Another form of cholesterol called Triglycerides are fatty substances related to cholesterol that also contribute to your risk of heart disease and we usually measure them when we are measuring cholesterol in the blood.
Should I avoid eating high cholesterol foods?
High cholesterol foods aren't major causes of high blood cholesterol, but they can contribute to inflammation (irritation) in your body. Foods that you should watch out for are junk foods like empty carbohydrates like juices, candy, and baked goods. These foods are more likely to cause high cholesterol.
Can I do natural things to improve my cholesterol levels?
Yes, there are lots of things you can do that will help lower your bad cholesterol levels, like improving your diet and exercising. We don't fully understand what types of diets are best but generally diets that are low in simple carbohydrates (sugars) and that are higher in healthy fats like unsaturated plant oils, fish, and non-starchy vegetables will keep your healthier.
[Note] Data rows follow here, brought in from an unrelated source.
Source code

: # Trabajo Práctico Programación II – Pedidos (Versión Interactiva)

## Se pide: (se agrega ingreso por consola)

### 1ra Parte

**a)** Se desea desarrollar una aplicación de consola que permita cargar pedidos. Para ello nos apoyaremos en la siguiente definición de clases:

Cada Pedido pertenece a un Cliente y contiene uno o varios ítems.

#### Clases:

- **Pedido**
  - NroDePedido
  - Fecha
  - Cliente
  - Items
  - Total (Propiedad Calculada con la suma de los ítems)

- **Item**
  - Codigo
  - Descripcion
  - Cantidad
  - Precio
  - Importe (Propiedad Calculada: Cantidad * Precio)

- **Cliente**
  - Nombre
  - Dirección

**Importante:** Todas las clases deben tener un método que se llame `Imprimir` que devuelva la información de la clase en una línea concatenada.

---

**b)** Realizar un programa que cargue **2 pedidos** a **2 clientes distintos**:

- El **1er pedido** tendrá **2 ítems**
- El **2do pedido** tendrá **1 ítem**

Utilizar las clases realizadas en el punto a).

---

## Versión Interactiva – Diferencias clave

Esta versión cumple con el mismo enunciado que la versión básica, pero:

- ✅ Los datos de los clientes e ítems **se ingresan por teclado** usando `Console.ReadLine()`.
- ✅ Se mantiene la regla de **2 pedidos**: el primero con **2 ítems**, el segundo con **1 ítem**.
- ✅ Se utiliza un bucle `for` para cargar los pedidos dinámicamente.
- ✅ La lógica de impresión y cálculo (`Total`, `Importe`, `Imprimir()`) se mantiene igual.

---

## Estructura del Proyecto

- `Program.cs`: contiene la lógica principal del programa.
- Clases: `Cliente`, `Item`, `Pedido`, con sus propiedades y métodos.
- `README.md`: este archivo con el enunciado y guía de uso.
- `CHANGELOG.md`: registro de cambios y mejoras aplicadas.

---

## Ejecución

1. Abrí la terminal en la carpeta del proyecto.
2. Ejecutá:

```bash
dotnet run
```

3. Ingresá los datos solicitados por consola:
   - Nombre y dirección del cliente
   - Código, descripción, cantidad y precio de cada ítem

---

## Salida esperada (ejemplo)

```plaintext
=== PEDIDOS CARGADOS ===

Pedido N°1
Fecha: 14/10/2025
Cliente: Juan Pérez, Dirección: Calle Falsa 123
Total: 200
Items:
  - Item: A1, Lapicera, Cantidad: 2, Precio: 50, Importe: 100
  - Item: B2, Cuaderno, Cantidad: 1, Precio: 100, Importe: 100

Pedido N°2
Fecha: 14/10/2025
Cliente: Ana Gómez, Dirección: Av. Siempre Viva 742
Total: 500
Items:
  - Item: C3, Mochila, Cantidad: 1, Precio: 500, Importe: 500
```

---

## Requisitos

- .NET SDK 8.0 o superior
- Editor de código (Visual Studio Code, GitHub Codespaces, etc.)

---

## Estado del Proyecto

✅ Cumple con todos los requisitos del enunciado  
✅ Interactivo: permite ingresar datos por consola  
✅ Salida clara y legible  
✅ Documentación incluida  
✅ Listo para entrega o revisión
Foods like oats and beans actually help pull bad cholesterol out of your body through your stool, so it’s a good idea to incorporate those.
What is atherosclerosis and why do I care?
Atherosclerosis is when the artery walls thicken as a result of damage. This means that the tubes that carry your blood, which should be flexible, start to become brittle and stiff.
This increases the risk of diseases related to blood circulation like heart attack, erectile dysfunction, peripheral vascular disease, and stroke. High cholesterol, especially with certain types of cholesterol carrying proteins like low-density lipo-protein (LDL) are linked to this type of damage. That's why we check cholesterol levels and for people at increased risk may recommend medications such as statin therapy.
Do I need to know my cholesterol levels?
Not necessarily. If you haven't had your cholesterol levels checked ever or haven't had them checked recently we can help you decide if you need to get them checked. If you do we will order the labs and you can go to a local lab to have them drawn. When they come back we will explain the results and help you decide on next steps.